Le débat sur l’encadrement institutionnel de l’état de siège en République démocratique du Congo refait surface à l’Assemblée nationale. Le député national Patrick Matata Makalamba estime que les deux chambres du Parlement devraient demeurer en session permanente aussi longtemps que cette mesure exceptionnelle reste en vigueur dans l’Est du pays.
L’élu de Kisangani a défendu cette position lors de la séance plénière du vendredi 24 juillet 2026, en s’appuyant sur une lecture qu’il juge fidèle de la Constitution. Selon lui, le fonctionnement du Parlement ne devrait pas être interrompu tant que l’état de siège, instauré depuis mai 2021 dans les provinces du Nord-Kivu et de l’Ituri, continue d’être appliqué.
Au cours de son intervention, le professeur Patrick Matata Makalamba a appelé ses collègues à revenir à une application stricte des dispositions constitutionnelles relatives aux régimes d’exception.
« Dans la vie des nations, il arrive qu’on se trompe une fois, deux fois, trois fois. Mais lorsqu’on se rend compte qu’on s’est trompé, il faut cesser de se tromper », a-t-il déclaré devant les députés.
Pour le parlementaire, la Constitution prévoit que le Parlement se réunit de plein droit dès la proclamation de l’état de siège ou de l’état d’urgence. À ses yeux, cette disposition implique que l’Assemblée nationale et le Sénat poursuivent leurs travaux sans interruption jusqu’à la levée officielle de cette mesure.
Patrick Matata Makalamba soutient que cette continuité institutionnelle est indispensable pour permettre au pouvoir législatif d’exercer pleinement ses prérogatives, notamment le contrôle de l’action gouvernementale et l’examen des projets de loi autorisant les prorogations successives de l’état de siège. Il rappelle également que la fin de cette mesure exceptionnelle ne peut intervenir que par l’adoption d’une loi votée par les deux chambres du Parlement.
Dans son argumentaire, le député a aussi évoqué l’article 129 de la Constitution relatif à la loi d’habilitation. Selon lui, ce mécanisme juridique ne doit pas être réservé exclusivement aux périodes de vacances parlementaires, mais peut également être utilisé lorsque les circonstances sécuritaires l’exigent, y compris durant les sessions ordinaires.
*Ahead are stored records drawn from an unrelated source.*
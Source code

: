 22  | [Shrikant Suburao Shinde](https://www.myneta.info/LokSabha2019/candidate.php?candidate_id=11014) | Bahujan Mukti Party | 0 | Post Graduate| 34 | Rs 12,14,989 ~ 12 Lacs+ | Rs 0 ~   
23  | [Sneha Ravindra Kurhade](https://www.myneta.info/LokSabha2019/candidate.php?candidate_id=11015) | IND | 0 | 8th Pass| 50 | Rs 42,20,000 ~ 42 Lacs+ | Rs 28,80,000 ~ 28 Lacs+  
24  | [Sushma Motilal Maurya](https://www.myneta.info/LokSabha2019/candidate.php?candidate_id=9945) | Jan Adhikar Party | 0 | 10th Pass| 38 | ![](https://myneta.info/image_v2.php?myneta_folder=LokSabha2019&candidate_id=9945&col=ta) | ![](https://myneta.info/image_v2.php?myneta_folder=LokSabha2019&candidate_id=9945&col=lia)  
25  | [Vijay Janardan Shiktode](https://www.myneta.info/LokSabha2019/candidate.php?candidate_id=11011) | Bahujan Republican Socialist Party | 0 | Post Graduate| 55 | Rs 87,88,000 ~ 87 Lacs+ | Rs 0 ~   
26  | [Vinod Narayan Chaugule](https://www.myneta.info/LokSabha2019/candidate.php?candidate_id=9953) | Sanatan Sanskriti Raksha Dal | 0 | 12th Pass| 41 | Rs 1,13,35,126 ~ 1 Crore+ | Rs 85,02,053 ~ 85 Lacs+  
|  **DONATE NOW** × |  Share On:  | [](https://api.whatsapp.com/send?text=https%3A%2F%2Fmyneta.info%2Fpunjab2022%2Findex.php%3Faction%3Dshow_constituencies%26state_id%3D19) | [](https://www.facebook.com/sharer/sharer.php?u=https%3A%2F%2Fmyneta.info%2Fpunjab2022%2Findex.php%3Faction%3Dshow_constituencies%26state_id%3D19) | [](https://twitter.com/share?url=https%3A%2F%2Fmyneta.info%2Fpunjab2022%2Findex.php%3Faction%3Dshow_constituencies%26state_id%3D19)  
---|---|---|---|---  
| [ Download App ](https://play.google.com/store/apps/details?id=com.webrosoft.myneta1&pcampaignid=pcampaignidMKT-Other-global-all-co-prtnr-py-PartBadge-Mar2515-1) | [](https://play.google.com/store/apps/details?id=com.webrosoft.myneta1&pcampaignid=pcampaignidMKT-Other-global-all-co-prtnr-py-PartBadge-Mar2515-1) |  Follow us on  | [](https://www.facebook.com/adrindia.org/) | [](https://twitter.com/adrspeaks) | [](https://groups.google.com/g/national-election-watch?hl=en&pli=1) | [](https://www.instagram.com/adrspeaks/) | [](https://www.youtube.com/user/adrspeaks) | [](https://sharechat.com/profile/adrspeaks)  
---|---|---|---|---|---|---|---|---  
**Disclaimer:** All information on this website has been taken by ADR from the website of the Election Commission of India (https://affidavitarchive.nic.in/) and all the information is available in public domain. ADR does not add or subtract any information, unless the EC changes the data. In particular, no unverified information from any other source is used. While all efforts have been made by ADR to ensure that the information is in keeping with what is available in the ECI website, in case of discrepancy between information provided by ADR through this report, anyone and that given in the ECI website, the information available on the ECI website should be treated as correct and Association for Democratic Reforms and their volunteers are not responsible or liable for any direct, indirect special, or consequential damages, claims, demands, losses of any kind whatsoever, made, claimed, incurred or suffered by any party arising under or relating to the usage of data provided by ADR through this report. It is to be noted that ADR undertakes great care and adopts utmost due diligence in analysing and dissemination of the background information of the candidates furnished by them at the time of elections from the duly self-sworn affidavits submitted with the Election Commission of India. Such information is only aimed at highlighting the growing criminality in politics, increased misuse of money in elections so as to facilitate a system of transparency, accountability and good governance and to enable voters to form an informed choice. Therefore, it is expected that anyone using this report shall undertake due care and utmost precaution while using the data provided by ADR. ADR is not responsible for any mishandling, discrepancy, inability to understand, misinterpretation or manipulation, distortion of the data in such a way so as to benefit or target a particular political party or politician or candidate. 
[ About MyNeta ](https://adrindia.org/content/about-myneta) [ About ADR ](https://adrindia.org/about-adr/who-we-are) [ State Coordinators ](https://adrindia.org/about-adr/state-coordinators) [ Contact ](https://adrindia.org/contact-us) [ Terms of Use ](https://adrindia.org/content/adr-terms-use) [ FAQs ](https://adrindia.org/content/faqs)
Cette prise de position intervient alors que l’état de siège demeure régulièrement prorogé depuis son instauration il y a plus de cinq ans. Destinée à lutter contre les groupes armés actifs dans l’Est du pays, cette mesure fait l’objet de débats récurrents sur son efficacité, son impact sur les populations et le rôle que doivent continuer à jouer les institutions démocratiques dans son suivi.
En plaidant pour le maintien du Parlement en session permanente, Patrick Matata Makalamba remet ainsi au centre des discussions la question de l’équilibre entre les impératifs de sécurité nationale et le respect des mécanismes constitutionnels. Sa proposition pourrait alimenter les réflexions au sein de l’Assemblée nationale et du Sénat sur les modalités d’exercice du contrôle parlementaire durant les périodes d’exception.
Au-delà de la portée juridique de son intervention, cette sortie illustre la volonté d’une partie de la représentation nationale de renforcer l’implication du Parlement dans la gestion des crises sécuritaires. Reste à savoir si cette lecture de la Constitution trouvera un écho favorable au sein des deux chambres et influencera l’organisation des prochaines sessions parlementaires.